Portrait of Teresinha Soares

The Brazilian artist Teresinha Soares was born in 1927 in Araxá, in the state of Minas Gerais. Soares dedicated herself first to writing and acting, activities she has never completely abandoned. In 1965 she began her visual arts training in Belo Horizonte at the Universidade Mineira de Artes. The next year she took classes in composition with Fayga Ostrower (1920–2001) and in metal engraving with José Ronaldo Lima (b. 1939) at the Universidade Federal de Minas Gerais. In 1966 Soares moved to Rio de Janeiro, where she studied at the Museu de Arte Moderna with the artists Ivan Serpa (1923– 1973), Rubens Gerchman (1942–2008), and Anna Maria Maiolino (b. 1942).

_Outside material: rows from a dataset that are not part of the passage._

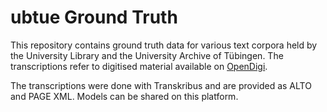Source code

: # ubtue Ground Truth

This repository contains ground truth data for various text corpora held by the University Library and the University Archive of Tübingen. The transcriptions refer to digitised material available
on [OpenDigi](http://idb.ub.uni-tuebingen.de/digitue).

The transcriptions were done with Transkribus and are provided as ALTO and PAGE XML. Models can be shared on this platform.
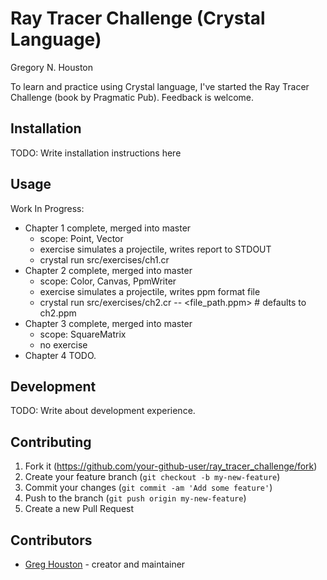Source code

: # Ray Tracer Challenge (Crystal Language)

Gregory N. Houston

To learn and practice using Crystal language, I've started the Ray Tracer Challenge (book by Pragmatic Pub).  Feedback is welcome.

## Installation

TODO: Write installation instructions here

## Usage

Work In Progress:
* Chapter 1 complete, merged into master
  * scope: Point, Vector
  * exercise simulates a projectile, writes report to STDOUT
  * crystal run src/exercises/ch1.cr
* Chapter 2 complete, merged into master
  * scope: Color, Canvas, PpmWriter
  * exercise simulates a projectile, writes ppm format file
  * crystal run src/exercises/ch2.cr -- <file_path.ppm> # defaults to ch2.ppm
* Chapter 3 complete, merged into master
  * scope: SquareMatrix
  * no exercise
* Chapter 4 TODO.

## Development

TODO: Write about development experience.

## Contributing

1. Fork it (<https://github.com/your-github-user/ray_tracer_challenge/fork>)
2. Create your feature branch (`git checkout -b my-new-feature`)
3. Commit your changes (`git commit -am 'Add some feature'`)
4. Push to the branch (`git push origin my-new-feature`)
5. Create a new Pull Request

## Contributors

- [Greg Houston](https://github.com/ghouston) - creator and maintainer
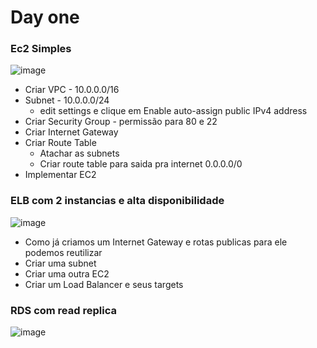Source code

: # Day one

### Ec2 Simples
![image](https://github.com/user-attachments/assets/fa22943b-c3d9-449a-9f93-b21f0547246f)


 - Criar VPC - 10.0.0.0/16
 - Subnet - 10.0.0.0/24
     - edit settings e clique em Enable auto-assign public IPv4 address
 - Criar Security Group - permissão para 80 e 22
 - Criar Internet Gateway
 - Criar Route Table
    - Atachar as subnets
    - Criar route table para saida pra internet 0.0.0.0/0
 - Implementar EC2
   

### ELB com 2 instancias e alta disponibilidade
![image](https://github.com/user-attachments/assets/167bbca7-3b01-4956-9442-42afbcfbcae4)

 - Como já criamos um Internet Gateway e rotas publicas para ele podemos reutilizar
 - Criar uma subnet
 - Criar uma outra EC2
 - Criar um Load Balancer e seus targets

### RDS com read replica

![image](https://github.com/user-attachments/assets/83846717-8a62-491f-96cf-d982662bfdda)
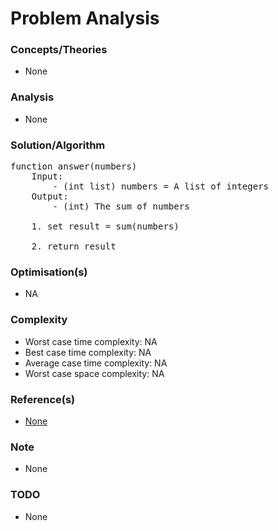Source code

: # Problem Analysis

### Concepts/Theories
* None


### Analysis
* None


### Solution/Algorithm
<pre>
function answer(numbers)
    Input: 
        - (int list) numbers = A list of integers
    Output: 
        - (int) The sum of numbers

    1. set result = sum(numbers)

    2. return result
</pre>

### Optimisation(s)
* NA

### Complexity
* Worst case time complexity: NA
* Best case time complexity: NA
* Average case time complexity: NA
* Worst case space complexity: NA

### Reference(s)
- [None](#)

### Note
- None

### TODO
- None
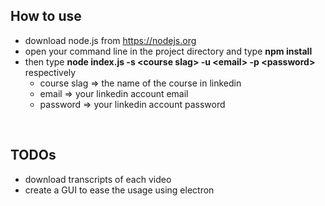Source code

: ## How to use

*   download node.js from https://nodejs.org
*   open your command line in the project directory and type __npm install__
*   then type __node index.js -s \<course slag\> -u \<email\> -p \<password\>__ respectively
    *   course slag => the name of the course in linkedin
    *   email => your linkedin account email
    *   password => your linkedin account password


<br />


## TODOs

* download transcripts of each video
* create a GUI to ease the usage using electron
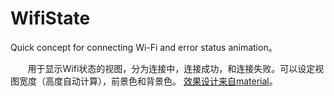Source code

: # WifiState
Quick concept for connecting Wi-Fi and error status animation。

&#160; &#160; &#160; &#160;用于显示Wifi状态的视图，分为连接中，连接成功，和连接失败。可以设定视图宽度（高度自动计算），前景色和背景色。
[效果设计来自material](https://material.uplabs.com/posts/connecting-and-error-state-wi-fi-animation)。

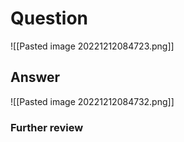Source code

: # Question
![[Pasted image 20221212084723.png]]
## Answer
![[Pasted image 20221212084732.png]]
### Further review
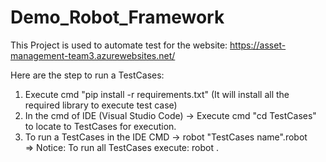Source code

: # Demo_Robot_Framework
This Project is used to automate test for the website:  https://asset-management-team3.azurewebsites.net/

Here are the step to run a TestCases:
1. Execute cmd "pip install -r requirements.txt" (It will install all the required library to execute test case)
2. In the cmd of IDE (Visual Studio Code) -> Execute cmd "cd TestCases" to locate to TestCases for execution.
3. To run a TestCases in the IDE CMD -> robot "TestCases name".robot </br>
=> Notice: To run all TestCases execute: robot .
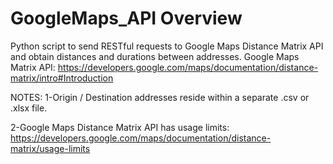 # GoogleMaps_API Overview

Python script to send RESTful requests to Google Maps Distance Matrix API and obtain distances and durations between addresses.
Google Maps Matrix API: https://developers.google.com/maps/documentation/distance-matrix/intro#Introduction

NOTES:
1-Origin / Destination addresses reside within a separate .csv or .xlsx file.

2-Google Maps Distance Matrix API has usage limits: https://developers.google.com/maps/documentation/distance-matrix/usage-limits
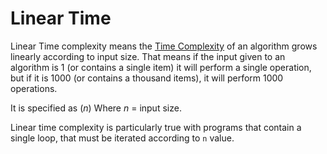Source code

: # Linear Time
Linear Time complexity means the [Time Complexity](./CS50x_Time-Complexity.md) of an algorithm grows linearly according to input size.
That means if the input given to an algorithm is 1 (or contains a single item) it will perform a single operation, but if it is 1000 (or contains a thousand items), it will perform 1000 operations.

It is specified as $(n)$
Where $n$ = input size.

Linear time complexity is particularly true with programs that contain a single loop, that must be iterated according to `n` value.
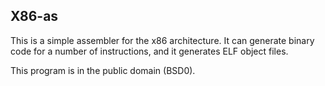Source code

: ## X86-as

This is a simple assembler for the x86 architecture. It can generate binary code for a number of instructions, and it generates ELF object files.

This program is in the public domain (BSD0).

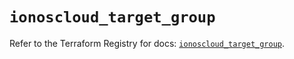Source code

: # `ionoscloud_target_group`

Refer to the Terraform Registry for docs: [`ionoscloud_target_group`](https://registry.terraform.io/providers/ionos-cloud/ionoscloud/6.6.8/docs/resources/target_group).
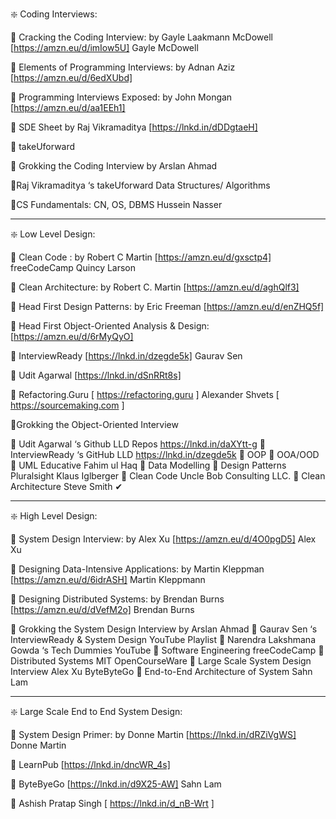 ❇️ Coding Interviews:

📌 Cracking the Coding Interview: by Gayle Laakmann McDowell [https://amzn.eu/d/imIow5U] Gayle McDowell

📌 Elements of Programming Interviews: by Adnan Aziz [https://amzn.eu/d/6edXUbd]

📌 Programming Interviews Exposed: by John Mongan [https://amzn.eu/d/aa1EEh1]

📌 SDE Sheet by Raj Vikramaditya [https://lnkd.in/dDDgtaeH]

📌 takeUforward

📌 Grokking the Coding Interview by Arslan Ahmad

📌Raj Vikramaditya ‘s takeUforward Data Structures/ Algorithms

📌CS Fundamentals: CN, OS, DBMS Hussein Nasser

---

❇️ Low Level Design:

📌 Clean Code : by Robert C Martin [https://amzn.eu/d/gxsctp4] freeCodeCamp Quincy Larson

📌 Clean Architecture: by Robert C. Martin [https://amzn.eu/d/aghQlf3]

📌 Head First Design Patterns: by Eric Freeman [https://amzn.eu/d/enZHQ5f]

📌 Head First Object-Oriented Analysis & Design: [https://amzn.eu/d/6rMyQyO]

📌 InterviewReady [https://lnkd.in/dzegde5k] Gaurav Sen

📌 Udit Agarwal [https://lnkd.in/dSnRRt8s]

📌 Refactoring.Guru [ https://refactoring.guru ] Alexander Shvets [ https://sourcemaking.com ]

📌Grokking the Object-Oriented Interview

📌 Udit Agarwal ‘s Github LLD Repos https://lnkd.in/daXYtt-g
📌 InterviewReady ‘s GitHub LLD https://lnkd.in/dzegde5k
📌 OOP
📌 OOA/OOD
📌 UML Educative Fahim ul Haq
📌 Data Modelling
📌 Design Patterns Pluralsight Klaus Iglberger
📌 Clean Code Uncle Bob Consulting LLC.
📌 Clean Architecture Steve Smith ✔

---

❇️ High Level Design:

📌 System Design Interview: by Alex Xu [https://amzn.eu/d/4O0pgD5] Alex Xu

📌 Designing Data-Intensive Applications: by Martin Kleppman [https://amzn.eu/d/6idrASH]
Martin Kleppmann

📌 Designing Distributed Systems: by Brendan Burns [https://amzn.eu/d/dVefM2o] Brendan Burns

📌 Grokking the System Design Interview by Arslan Ahmad
📌 Gaurav Sen ‘s InterviewReady & System Design YouTube Playlist
📌 Narendra Lakshmana Gowda ‘s Tech Dummies YouTube
📌 Software Engineering freeCodeCamp
📌 Distributed Systems MIT OpenCourseWare
📌 Large Scale System Design Interview Alex Xu ByteByteGo
📌 End-to-End Architecture of System Sahn Lam

---

❇️ Large Scale End to End System Design:

📌 System Design Primer: by Donne Martin [https://lnkd.in/dRZiVgWS] Donne Martin

📌 LearnPub [https://lnkd.in/dncWR_4s]

📌 ByteByeGo [https://lnkd.in/d9X25-AW] Sahn Lam

📌 Ashish Pratap Singh [ https://lnkd.in/d_nB-Wrt ]
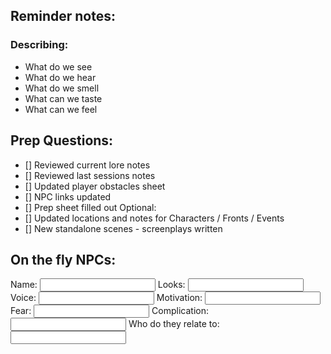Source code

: ## Reminder notes:
### Describing:
- What do we see
- What do we hear
- What do we smell
- What can we taste
- What can we feel

## Prep Questions:
- [] Reviewed current lore notes
- [] Reviewed last sessions notes
- [] Updated player obstacles sheet
- [] NPC links updated
- [] Prep sheet filled out
Optional:
- [] Updated locations and notes for Characters / Fronts / Events
- [] New standalone scenes - screenplays written

## On the fly NPCs:
Name: 
<input type="text" id="name" name="name"/>
Looks: 
<input type="text" id="looks" name="looks"/>
Voice: 
<input type="text" id="voice" name="voice"/>
Motivation: 
<input type="text" id="motive" name="motive"/>
Fear: 
<input type="text" id="fear" name="fear"/>
Complication: 
<input type="text" id="complication" name="complication"/>
Who do they relate to: 
<input type="text" id="relate_to" name="relate_to"/>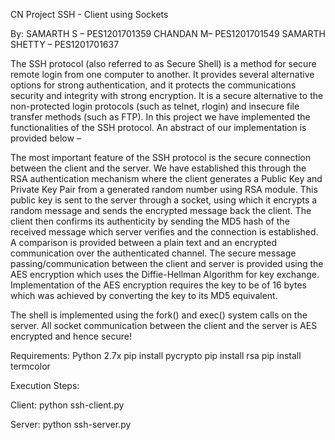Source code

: CN Project
SSH - Client using Sockets

By:
SAMARTH S – PES1201701359
CHANDAN M– PES1201701549
SAMARTH SHETTY – PES1201701637

The SSH protocol (also referred to as Secure Shell) is a method for secure remote login from one computer to another. It provides 
several alternative options for strong authentication, and it protects the communications security and integrity with strong encryption.
It is a secure alternative to the non-protected login protocols (such as telnet, rlogin) and insecure file transfer methods (such as FTP).
In this project we have implemented the functionalities of the SSH protocol. An abstract of our implementation is provided below – 

The most important feature of the SSH protocol is the secure connection between the client and the server. We have established this 
through the RSA authentication mechanism where the client generates a Public Key and Private Key Pair from a generated random number
using RSA module. This public key is sent to the server through a socket, using which it encrypts a random message and sends the encrypted
message back the client. The client then confirms its authenticity by sending the MD5 hash of the received message which server verifies
and the connection is established.
A comparison is provided between a plain text and an encrypted communication over the authenticated channel. The secure message 
passing/communication between the client and server is provided using the AES encryption which uses the Diffie-Hellman Algorithm for 
key exchange. Implementation of the AES encryption requires the key to be of 16 bytes which was achieved by converting the key to its
MD5 equivalent.

The shell is implemented using the fork() and exec() system calls on the server. All socket communication between the client and the 
server is AES encrypted and hence secure!

Requirements:
Python 2.7x
pip install pycrypto
pip install rsa
pip install termcolor

Execution Steps:

Client:
python ssh-client.py <IP-ADDRESS of SERVER>

Server: 
python ssh-server.py
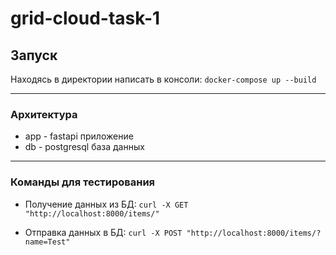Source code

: # grid-cloud-task-1
## Запуск
Находясь в директории написать в консоли:
`docker-compose up --build`

---
### Архитектура
- app - fastapi приложение
- db - postgresql база данных
---
### Команды для тестирования
- Получение данных из БД: 
`curl -X GET "http://localhost:8000/items/"`

- Отправка данных в БД: 
`curl -X POST "http://localhost:8000/items/?name=Test"`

The bright colors and bold shapes of Soares's two- and three-dimensional pieces connect the artist with pop art and Brazilian new figuration. Although she actively created artworks only between 1965 and 1976, Soares left an indelible mark on the Brazilian art scene. Her career coincided with the early years of military rule in Brazil, and she often used humor and eroticism as strategies to defy conservatism and censorship. This is evident, for example, in Caixa de fazer amor (Lovemaking box, 1967) and Camas (Beds, 1970). Both pieces were open to participation by the public, an important aspect of her production. In 1970 she created the artist's book Eurótica, a collection of line drawings showing an unrestrained female view of sex and desire, whose title plays with the words eu (I) and erótica.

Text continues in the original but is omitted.